Mission Impossible

Staging a passionate rendezvous with my husband has become an adventure!

"How about going to bed early tonight?" my husband, Rick, whispers in my ear.

I rinse the last supper dish and ask coyly, "What do you have in mind?"

"I want to carry you to bed and have my way with you," he says in a darn good Harrison Ford impression.

"I'll meet you in the bedroom as soon as the kids are in bed." With a wink of the eye and a wiggle of the hips, I saunter out of the kitchen … only to smash my toe on the doorjamb on the way. Actress Kate Capshaw helped Harrison Ford escape a doomed temple or something; I can barely make it out of my kitchen!

I hustle the kids through homework and baths. "Skip math tonight," I advise. "That's what computers are for. No, you don't need soap; just a quick rinse will do. I read somewhere that a little dirt protects you from ultraviolet rays. Pick out a bedtime story, a short one. Okay, Bambi. How about a condensed version: Bambi lives, his mother doesn't, he wins the fight, they all live happily ever after. Let's say our prayers. Hug, hug, kiss, kiss. I love you, too. And you. And you. And you. Good night. Good night. Good night. Good night." I'm glad I have only four kids, I think.

Finally, the kids are tucked away and the lights are out. I head toward the boudoir, where I slip into something slinky. At least it used to slink. Now it kind of snugs. Oh well. I dab my best perfume behind my ears, turn off the lamp, and light some candles. With the comforter turned down invitingly, I arrange myself in a glamorous pose among the pillows. I ignore the Snoopy pillowcase beside me; my bed linens haven't matched since the Reagan era.

The door opens. In a throaty voice I say, "I've been waiting for you, big boy."

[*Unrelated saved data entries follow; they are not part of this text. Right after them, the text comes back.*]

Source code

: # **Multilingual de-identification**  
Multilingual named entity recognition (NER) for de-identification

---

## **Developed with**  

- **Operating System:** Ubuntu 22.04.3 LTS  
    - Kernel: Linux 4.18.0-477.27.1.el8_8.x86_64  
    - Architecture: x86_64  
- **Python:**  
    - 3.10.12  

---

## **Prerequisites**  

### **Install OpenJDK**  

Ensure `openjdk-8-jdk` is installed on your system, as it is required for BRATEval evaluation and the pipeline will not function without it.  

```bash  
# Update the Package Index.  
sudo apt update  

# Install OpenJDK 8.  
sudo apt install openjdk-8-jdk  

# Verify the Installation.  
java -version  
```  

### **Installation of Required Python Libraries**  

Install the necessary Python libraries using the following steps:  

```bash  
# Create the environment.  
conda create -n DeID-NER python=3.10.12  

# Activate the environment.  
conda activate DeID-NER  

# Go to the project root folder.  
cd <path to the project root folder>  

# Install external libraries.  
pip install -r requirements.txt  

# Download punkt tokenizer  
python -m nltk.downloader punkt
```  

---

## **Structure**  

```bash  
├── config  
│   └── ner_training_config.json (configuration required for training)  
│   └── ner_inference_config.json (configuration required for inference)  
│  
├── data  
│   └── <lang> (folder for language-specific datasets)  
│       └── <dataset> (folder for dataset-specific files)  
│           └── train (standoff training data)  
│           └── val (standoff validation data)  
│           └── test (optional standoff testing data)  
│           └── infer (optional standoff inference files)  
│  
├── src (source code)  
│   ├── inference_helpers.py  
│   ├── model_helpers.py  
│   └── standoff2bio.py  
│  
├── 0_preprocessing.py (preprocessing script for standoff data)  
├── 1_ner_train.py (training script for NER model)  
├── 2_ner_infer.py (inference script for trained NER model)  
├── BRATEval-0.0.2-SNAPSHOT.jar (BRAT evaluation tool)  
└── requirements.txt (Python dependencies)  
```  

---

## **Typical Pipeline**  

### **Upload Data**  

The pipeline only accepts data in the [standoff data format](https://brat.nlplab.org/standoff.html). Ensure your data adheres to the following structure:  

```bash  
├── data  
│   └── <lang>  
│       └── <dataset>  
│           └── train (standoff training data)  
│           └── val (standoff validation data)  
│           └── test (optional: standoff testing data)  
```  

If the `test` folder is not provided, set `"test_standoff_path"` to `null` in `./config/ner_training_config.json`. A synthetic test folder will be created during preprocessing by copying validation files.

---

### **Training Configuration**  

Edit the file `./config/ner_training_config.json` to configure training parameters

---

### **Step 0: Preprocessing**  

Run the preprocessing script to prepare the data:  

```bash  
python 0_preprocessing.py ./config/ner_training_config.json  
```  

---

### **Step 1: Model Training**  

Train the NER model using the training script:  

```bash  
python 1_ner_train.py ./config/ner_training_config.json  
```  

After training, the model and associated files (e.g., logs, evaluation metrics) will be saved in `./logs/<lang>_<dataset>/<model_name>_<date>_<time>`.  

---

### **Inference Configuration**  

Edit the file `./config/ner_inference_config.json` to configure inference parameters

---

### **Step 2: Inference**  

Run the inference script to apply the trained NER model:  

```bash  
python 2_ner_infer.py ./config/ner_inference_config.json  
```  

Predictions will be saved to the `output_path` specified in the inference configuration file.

"I can't sleep," a tiny voice whimpers.

Whoops! "What's wrong, honey?" I ask as I scramble into my robe.

"My tummy hurts. And my head. Can I sleep in your room?"

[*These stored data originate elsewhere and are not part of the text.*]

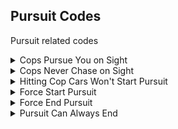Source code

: ## Pursuit Codes

Pursuit related codes

<details>
<summary>Cops Pursue You on Sight</summary>

Cops will always start a pursuit when they see you, even if your heat level is low

```powerpc
04039010 38A00004
```
</details>

<details>
<summary>Cops Never Chase on Sight</summary>

Cops will never start a pursuit when seeing you, even if your heat level is high

```powerpc
04039010 38A00004
```
</details>

<details>
<summary>Hitting Cop Cars Won't Start Pursuit</summary>

Hitting cop cars will not start a pursuit

```powerpc
0431F9E8 38600001
```
</details>

<details>
<summary>Force Start Pursuit</summary>

Forces pursuit to start. This code is included in "Cops Consecutively Spawn Behind You" when it's enabled by button activator.
Press Classic Controller D-Pad Up and L to instantly start a pursuit. If you want to make it always enabled, just use this code: 04014840 48000028. 
If you want to change the controller or button, read the "Button Activator.txt" file inside of the Code Pack RAR

```powerpc
04014840 880300B0
28642A1A DFFE2001
04014840 48000028
E0000000 00000000
```
</details>

<details>
<summary>Force End Pursuit</summary>

Forces pursuit to end. 
Press Classic Controller D-Pad Down and L while in a pursuit to instantly end it. If you want to make it always enabled, just use this code: 04050934 38600001. 
If you want to change the controller or button, read the "Button Activator.txt" file inside of the Code Pack RAR

```powerpc
04050934 38600000
28642A1A 9FFF6000
04050934 38600001
E0000000 00000000
```
</details>

<details>
<summary>Pursuit Can Always End</summary>

Allow pursuits to always end, even if the event/mode has a escape condition (example: Avoid 7 Spikes then Evade) or in specific pursuit scenarios. You can change the last byte to 01 if you want a pursuit to last forever

```hex
0070BB59 00000000
```
</details>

"No." I take Michael's little hand and lead him back to bed.

"You smell good, Mommy."

"Thank you." I tuck the covers around him securely. Would it be child abuse to nail the blankets down so they sort of immobilize him? Only temporarily, of course.

"Why are there candles in your room, Mommy?"

"Because she and Daddy want to smooch," says Josh, with all the worldly wisdom of a 12-year-old boy.

"Good night." More hugs, more kisses.

Back in my bedroom, I shrug off the robe and climb back into bed. I settle against the pillows just as a yawn escapes my mouth.

"Mo-o-omm," someone calls from down the hall.

"What?!" I bellow.

"Josh's arm is hanging down."

I grab my robe and stomp to the boys' room. "What's wrong with his arm hanging down?" I demand.